Find the line containing "GRAPH\_CLSSIFICATION\dots'' (D.85), and" in the records below. Copy exactly that line and each one after it, ending at the line containing "The campaign produced", and nothing more.

+===+

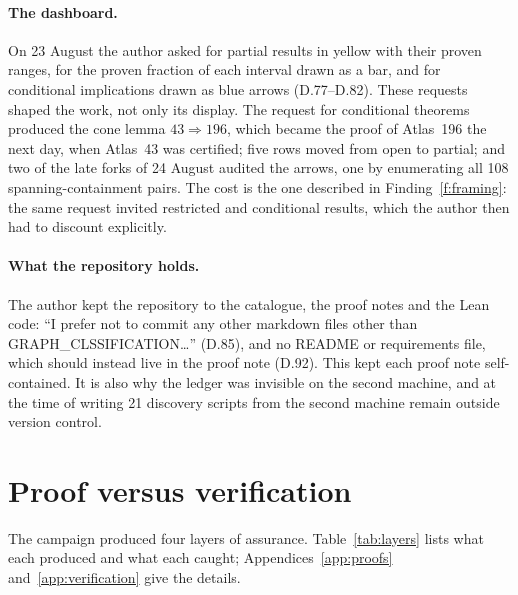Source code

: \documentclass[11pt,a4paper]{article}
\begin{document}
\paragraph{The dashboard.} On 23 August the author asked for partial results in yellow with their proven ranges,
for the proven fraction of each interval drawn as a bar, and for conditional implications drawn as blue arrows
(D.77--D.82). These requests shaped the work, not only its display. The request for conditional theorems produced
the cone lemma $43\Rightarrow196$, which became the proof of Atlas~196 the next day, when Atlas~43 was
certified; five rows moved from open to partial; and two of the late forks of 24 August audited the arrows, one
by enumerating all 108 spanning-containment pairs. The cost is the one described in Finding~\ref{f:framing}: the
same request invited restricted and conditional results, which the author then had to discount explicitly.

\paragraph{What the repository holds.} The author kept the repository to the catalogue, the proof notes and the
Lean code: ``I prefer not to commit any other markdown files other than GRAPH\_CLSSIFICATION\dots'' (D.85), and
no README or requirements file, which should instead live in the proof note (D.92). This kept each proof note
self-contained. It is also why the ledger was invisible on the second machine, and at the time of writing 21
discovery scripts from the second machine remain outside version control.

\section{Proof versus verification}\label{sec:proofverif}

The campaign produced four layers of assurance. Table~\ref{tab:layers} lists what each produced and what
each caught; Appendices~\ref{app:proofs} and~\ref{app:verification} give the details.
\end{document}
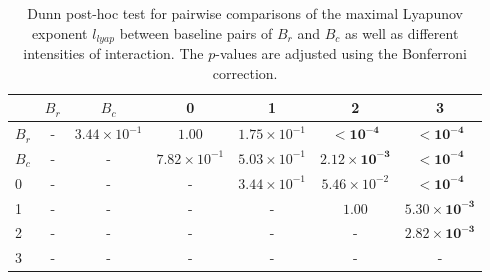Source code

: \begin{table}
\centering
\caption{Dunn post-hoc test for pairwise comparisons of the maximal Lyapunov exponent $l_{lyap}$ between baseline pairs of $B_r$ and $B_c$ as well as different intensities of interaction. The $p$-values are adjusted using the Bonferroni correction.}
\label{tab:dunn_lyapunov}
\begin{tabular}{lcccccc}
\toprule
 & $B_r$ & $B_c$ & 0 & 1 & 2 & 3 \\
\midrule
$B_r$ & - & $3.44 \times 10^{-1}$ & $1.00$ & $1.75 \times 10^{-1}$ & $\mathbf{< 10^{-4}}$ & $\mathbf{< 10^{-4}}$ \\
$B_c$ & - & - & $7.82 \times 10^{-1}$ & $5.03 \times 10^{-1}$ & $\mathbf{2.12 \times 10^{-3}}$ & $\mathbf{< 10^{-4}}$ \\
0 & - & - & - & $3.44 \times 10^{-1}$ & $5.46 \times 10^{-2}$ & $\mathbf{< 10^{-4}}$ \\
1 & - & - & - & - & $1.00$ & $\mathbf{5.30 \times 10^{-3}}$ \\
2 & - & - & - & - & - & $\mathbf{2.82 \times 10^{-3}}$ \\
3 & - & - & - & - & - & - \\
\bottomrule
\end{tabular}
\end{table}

+===+

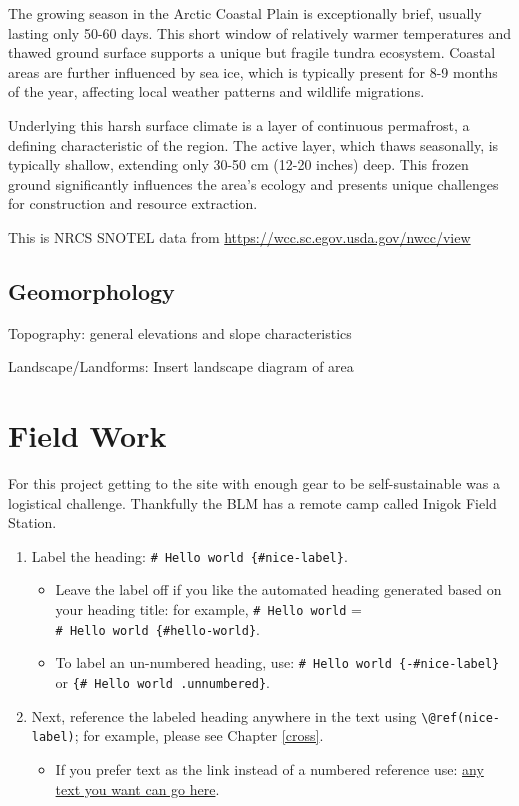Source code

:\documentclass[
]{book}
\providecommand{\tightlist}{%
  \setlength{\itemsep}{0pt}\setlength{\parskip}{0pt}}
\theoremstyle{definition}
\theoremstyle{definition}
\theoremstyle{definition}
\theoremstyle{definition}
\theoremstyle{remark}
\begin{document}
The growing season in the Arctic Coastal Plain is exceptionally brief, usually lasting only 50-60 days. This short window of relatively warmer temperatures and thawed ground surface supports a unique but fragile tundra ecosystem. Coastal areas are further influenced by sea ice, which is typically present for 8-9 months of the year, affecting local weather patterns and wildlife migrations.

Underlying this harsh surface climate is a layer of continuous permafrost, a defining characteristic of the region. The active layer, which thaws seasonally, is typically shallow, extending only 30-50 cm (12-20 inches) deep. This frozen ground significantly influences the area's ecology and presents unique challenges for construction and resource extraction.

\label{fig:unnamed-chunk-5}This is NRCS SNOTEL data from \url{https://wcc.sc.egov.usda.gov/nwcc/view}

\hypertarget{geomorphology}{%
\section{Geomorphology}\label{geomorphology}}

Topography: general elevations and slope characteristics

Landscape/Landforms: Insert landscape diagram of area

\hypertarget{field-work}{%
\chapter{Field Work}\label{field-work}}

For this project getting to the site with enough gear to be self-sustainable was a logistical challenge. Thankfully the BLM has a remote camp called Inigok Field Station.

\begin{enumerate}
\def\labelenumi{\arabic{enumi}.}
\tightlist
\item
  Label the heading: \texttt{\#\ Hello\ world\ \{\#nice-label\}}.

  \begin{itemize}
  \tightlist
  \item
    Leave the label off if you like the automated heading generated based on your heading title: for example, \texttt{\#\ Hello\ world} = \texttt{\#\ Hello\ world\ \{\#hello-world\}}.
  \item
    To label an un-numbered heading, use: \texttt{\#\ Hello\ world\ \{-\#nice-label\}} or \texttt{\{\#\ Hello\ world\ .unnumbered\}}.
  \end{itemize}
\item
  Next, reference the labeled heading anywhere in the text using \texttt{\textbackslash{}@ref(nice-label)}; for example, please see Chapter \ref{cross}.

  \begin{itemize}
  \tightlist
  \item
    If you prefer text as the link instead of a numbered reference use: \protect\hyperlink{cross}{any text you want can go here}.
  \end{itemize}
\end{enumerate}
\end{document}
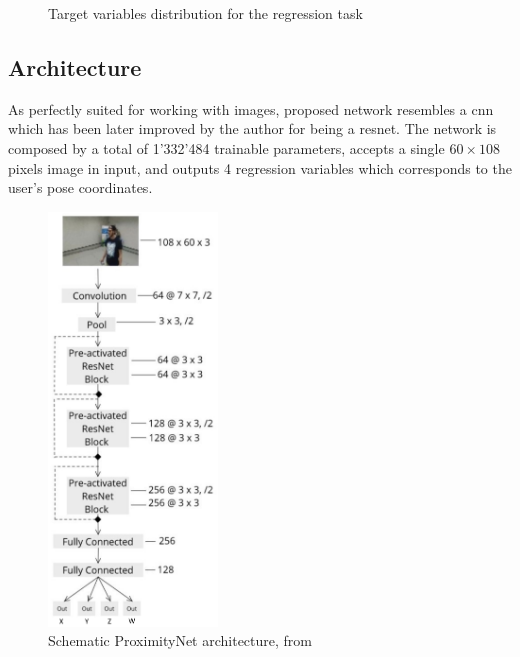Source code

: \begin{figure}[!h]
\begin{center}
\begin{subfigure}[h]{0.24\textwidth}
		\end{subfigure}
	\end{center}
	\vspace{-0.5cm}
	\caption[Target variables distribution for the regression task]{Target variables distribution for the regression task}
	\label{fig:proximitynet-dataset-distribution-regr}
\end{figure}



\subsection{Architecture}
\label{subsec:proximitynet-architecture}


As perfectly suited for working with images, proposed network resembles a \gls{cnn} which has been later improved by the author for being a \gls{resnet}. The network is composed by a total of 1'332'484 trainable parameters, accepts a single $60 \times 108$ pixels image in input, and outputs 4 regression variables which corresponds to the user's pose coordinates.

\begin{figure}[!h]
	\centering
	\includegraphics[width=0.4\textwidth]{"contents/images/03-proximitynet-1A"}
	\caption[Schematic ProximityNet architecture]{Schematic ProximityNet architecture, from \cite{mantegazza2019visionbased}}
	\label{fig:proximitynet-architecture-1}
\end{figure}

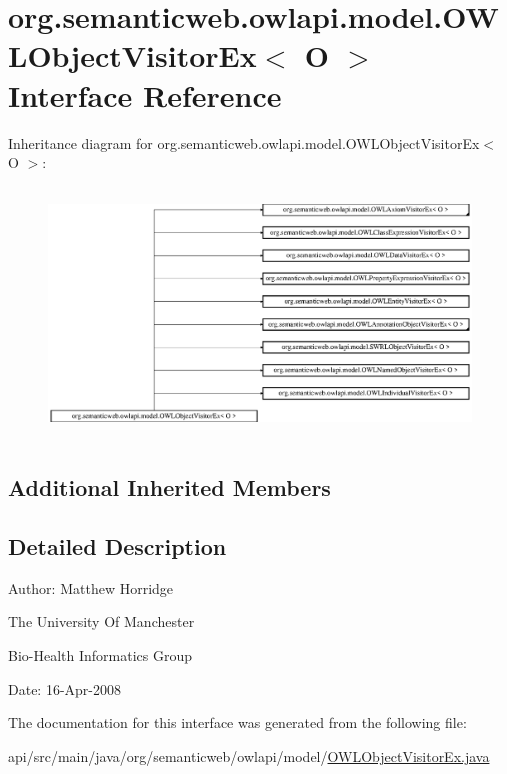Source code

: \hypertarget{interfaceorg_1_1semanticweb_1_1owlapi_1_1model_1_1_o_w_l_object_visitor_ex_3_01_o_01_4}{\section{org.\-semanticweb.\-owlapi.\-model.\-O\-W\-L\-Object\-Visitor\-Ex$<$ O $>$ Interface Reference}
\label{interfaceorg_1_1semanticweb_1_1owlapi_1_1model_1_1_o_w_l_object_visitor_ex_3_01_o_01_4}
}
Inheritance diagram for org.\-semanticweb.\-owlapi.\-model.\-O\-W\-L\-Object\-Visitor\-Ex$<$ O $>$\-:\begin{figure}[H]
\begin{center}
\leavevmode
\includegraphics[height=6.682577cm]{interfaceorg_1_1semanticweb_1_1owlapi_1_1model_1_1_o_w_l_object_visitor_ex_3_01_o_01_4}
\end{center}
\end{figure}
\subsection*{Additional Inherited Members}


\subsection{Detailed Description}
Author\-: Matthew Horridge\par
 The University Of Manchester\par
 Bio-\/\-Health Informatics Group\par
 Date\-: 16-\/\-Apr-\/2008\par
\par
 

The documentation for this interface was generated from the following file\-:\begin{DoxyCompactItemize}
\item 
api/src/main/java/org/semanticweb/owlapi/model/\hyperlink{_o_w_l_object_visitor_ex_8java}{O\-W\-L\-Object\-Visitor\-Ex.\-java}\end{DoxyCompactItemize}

+===+

SOLUTION TO THE PROBLEM:
Lean code: ``I prefer not to commit any other markdown files other than GRAPH\_CLSSIFICATION\dots'' (D.85), and
no README or requirements file, which should instead live in the proof note (D.92). This kept each proof note
self-contained. It is also why the ledger was invisible on the second machine, and at the time of writing 21
discovery scripts from the second machine remain outside version control.

\section{Proof versus verification}\label{sec:proofverif}

The campaign produced four layers of assurance. Table~\ref{tab:layers} lists what each produced and what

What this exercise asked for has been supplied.